Scientists at Massachusetts Institute of Technology (MIT) have developed a computational model aimed at simplifying the process of protein engineering. The researchers applied mutations to natural proteins with desirable traits, such as the ability to emit fluorescent light, using random mutation to cultivate better versions of the protein. The technique was deployed using the green fluorescent protein (GFP) and a protein from adeno-associated virus (AAV), responsible for DNA delivery for gene therapy. While the model was applied to well-characterised data sets and showcased promising results, the scientists plan to further use the model on data focused on voltage indicator proteins.
The team developed a computational model able to predict superior versions of proteins based on limited data. Protein design has traditionally been challenging due to the complex relationship between a protein’s DNA sequence and its structure and function. The newly created model aims to simplify this process by indicating a clearer path to an improved protein. Using the model, the scientists created proteins with mutations anticipated to lead to superior versions of GFP and proteins from AAV.
The team used a convolutional neural network (CNN) to train the model on experimental data consisting of GFP sequences and their brightness, the trait they were attempting to improve. The model could form a “fitness landscape” based on this data, although making accurate predictions on a protein’s pathway to enhanced fitness can still be challenging. To tackle this, the researchers used a computational technique to “smooth” the fitness landscape, allowing the model to predict improved GFP sequences.

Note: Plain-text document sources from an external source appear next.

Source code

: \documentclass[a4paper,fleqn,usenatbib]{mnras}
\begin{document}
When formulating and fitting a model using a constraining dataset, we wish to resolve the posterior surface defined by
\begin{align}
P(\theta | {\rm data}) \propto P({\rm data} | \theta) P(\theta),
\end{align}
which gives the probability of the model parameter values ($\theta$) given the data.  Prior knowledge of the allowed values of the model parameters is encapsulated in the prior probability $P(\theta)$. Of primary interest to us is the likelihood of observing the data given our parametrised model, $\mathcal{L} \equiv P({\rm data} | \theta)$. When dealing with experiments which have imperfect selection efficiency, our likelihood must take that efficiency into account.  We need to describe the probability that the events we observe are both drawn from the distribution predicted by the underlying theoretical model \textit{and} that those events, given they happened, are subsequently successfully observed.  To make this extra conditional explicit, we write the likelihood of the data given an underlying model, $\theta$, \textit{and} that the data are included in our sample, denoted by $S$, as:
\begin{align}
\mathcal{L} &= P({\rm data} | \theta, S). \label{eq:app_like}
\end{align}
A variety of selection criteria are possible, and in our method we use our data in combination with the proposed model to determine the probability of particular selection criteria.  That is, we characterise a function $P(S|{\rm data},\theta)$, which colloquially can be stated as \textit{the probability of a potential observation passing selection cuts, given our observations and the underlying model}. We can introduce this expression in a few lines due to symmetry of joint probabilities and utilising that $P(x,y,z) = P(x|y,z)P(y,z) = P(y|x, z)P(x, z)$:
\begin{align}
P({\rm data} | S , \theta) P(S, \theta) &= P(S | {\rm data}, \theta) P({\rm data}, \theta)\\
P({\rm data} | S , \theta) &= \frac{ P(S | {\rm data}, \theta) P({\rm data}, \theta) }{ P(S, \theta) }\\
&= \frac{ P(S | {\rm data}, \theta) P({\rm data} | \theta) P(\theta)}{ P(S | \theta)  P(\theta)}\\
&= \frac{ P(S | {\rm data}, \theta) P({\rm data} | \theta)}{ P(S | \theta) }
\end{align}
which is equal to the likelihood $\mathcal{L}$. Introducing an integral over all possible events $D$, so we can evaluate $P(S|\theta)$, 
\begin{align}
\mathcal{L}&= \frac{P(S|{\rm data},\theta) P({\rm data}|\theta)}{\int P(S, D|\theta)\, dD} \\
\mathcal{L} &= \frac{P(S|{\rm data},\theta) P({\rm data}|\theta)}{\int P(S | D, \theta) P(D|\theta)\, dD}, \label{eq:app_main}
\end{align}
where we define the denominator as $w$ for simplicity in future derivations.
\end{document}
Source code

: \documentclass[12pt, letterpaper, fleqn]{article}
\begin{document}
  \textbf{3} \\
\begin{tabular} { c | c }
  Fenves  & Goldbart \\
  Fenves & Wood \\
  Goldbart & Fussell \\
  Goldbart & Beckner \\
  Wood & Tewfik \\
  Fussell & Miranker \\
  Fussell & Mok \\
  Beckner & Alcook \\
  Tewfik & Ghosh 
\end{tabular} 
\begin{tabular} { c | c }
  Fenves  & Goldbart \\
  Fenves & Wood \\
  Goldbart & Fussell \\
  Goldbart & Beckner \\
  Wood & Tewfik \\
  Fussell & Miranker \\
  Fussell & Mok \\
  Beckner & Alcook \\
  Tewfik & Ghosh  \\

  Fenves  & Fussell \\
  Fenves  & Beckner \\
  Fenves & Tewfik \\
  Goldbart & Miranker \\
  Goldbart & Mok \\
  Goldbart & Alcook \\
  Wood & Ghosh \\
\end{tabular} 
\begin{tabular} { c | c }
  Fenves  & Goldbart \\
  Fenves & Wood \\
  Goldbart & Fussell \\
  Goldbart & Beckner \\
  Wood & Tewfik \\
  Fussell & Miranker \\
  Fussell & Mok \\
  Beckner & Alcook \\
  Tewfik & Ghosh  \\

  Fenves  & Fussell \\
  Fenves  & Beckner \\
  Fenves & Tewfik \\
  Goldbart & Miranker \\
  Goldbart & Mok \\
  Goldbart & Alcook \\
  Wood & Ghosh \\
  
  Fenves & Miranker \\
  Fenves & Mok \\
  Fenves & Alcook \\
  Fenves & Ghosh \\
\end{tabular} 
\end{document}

The method was also successfully applied to the viral capsid of AAV, optimising the capsid for its potential to package a DNA payload. The scientists now plan to apply their computational technique to create data on voltage indicator proteins to facilitate future predictions of protein improvement.
Ultimately, the researchers aim to simplify the protein-engineering process using their model, ensuring an easy transition from initial, naturally occurring proteins to enhanced versions through predicted mutations. The method could be employed by other laboratories to improve proteins for medical treatments and support neuroscience research. Notably, the model builds on previous work to engineer GFP to produce a stronger fluorescent signal more efficiently, with the model offering an enhanced ability to optimise this trait.